Publicado en Gaceta Náutica de Septiembre 2011
Con el paso de los años he tenido el placer de llegar a conocer a muchos
profesionales de la mar que me han llenado de admiración tanto por su
calidad humana como por su profundo y vasto conocimiento de la mar.
Algunas de esas personas incluso han protagonizado episodios en los
que han arriesgado la embarcación con la que se ganan el pan y hasta su
propia vida para salvar la de otras personas en peligro. Pescadores,
patrones de embarcaciones turísticas, marinos mercantes y, desde luego,
militares y personal de Salvamento Marítimo no se lo han pensado dos
veces antes de ayudar a quienes lo necesitaban.
Pero en todas partes cuecen habas y entre los profesionales de la
mar, como entre los de tierra, podemos encontrar lo mejor y lo peor de
cada casa.
El salir cada día a la mar durante incontables horas, bajo todas las
condiciones climatológicas tiene un mérito innegable y puede ser que
uno llegue a considerarse más «propietario» de esas aguas que navega
todos los días que aquellos que sólo navegan por ellas unos pocos días
al año.
Es entonces cuando encontramos comportamientos poco respetuosos o
claramente hostiles entre algunos (afortunadamente pocos) profesionales
de la mar. Como ejemplo muy frecuente tenemos el de la embarcación de
vela a la que una embarcación de pesca obliga a virar in extremis para
evitar la colisión pese a tener reconocido el derecho de paso. Somos
muchos los que nos hemos encontrado en esa situación y realmente le
hubiera costado muy poco alterar unos pocos grados el rumbo o la
velocidad unas pocas vueltas para no obligar a una tripulación, a veces
inexperta, a realizar maniobras desesperadas con las velas.

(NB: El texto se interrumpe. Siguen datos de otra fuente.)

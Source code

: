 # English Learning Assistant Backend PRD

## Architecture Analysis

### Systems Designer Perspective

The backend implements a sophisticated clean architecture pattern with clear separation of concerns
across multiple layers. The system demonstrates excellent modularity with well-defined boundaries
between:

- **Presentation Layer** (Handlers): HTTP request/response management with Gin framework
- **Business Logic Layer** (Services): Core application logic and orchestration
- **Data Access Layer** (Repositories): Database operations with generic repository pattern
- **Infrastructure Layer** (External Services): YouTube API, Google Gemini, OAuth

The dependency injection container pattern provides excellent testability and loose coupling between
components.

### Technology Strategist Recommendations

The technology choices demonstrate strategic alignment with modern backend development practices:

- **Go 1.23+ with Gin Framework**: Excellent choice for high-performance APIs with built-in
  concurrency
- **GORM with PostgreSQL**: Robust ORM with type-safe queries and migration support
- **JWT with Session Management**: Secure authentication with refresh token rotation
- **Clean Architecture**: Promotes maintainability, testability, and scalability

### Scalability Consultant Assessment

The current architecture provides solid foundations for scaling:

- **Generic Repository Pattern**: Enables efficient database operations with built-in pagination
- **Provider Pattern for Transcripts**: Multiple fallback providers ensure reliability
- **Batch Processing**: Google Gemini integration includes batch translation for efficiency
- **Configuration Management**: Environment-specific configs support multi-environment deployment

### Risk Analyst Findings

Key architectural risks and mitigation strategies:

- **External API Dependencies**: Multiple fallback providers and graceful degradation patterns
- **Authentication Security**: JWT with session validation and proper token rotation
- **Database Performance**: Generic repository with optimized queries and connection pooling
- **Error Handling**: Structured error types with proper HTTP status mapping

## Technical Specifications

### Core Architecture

También es algo más que un hecho aislado el ver a algunas
golondrinas saltarse a la torera la velocidad máxima de los puertos o
entrar a poco menos que avante toda en una cala para poder mostrarla a
los turistas sin dejar de cumplir el horario que se han impuesto. Poco
les importa que su velocidad provoque un violento balanceo a quienes se
encuentran amarrados o que los bañistas que encuentran a su paso casi
tengan que batir algún record regional de natación para ponerse a salvo.
Lo mismo podría decir aquel crucerista que lleva mucho tiempo
haciendo cola en una congestionada gasolinera y se le cuela por delante
un profesional con una preferencia difícilmente comprensible.
Antes de que nadie me lo diga, lo voy a decir yo mismo: tampoco los
recreístas son inmunes a lo que podríamos llamar malas prácticas
estivales. Así nos encontramos con buques de carga obligados a parar en
seco en medio de un canal porque un velero ignora las reglas que rigen
esos espacios; las omnipresentes quejas sobre las costumbres de las
motos de agua y las embarcaciones auxiliares que invaden las zonas de
bañistas o los «patrones» que utilizan las boyas de delimitación de zona
de baño como boya de fondeo para pasar el día.
No estaría de más que los recreístas nos tomásemos esto de la mar un
poco más en serio para ganarnos el respeto de los profesionales. Del
mismo modo que sería deseable que éstos entendieran que en verano ya no
están solos y que la falta de sentido común que puedan tener otros la
tienen que suplir ellos con una mayor responsabilidad y respeto.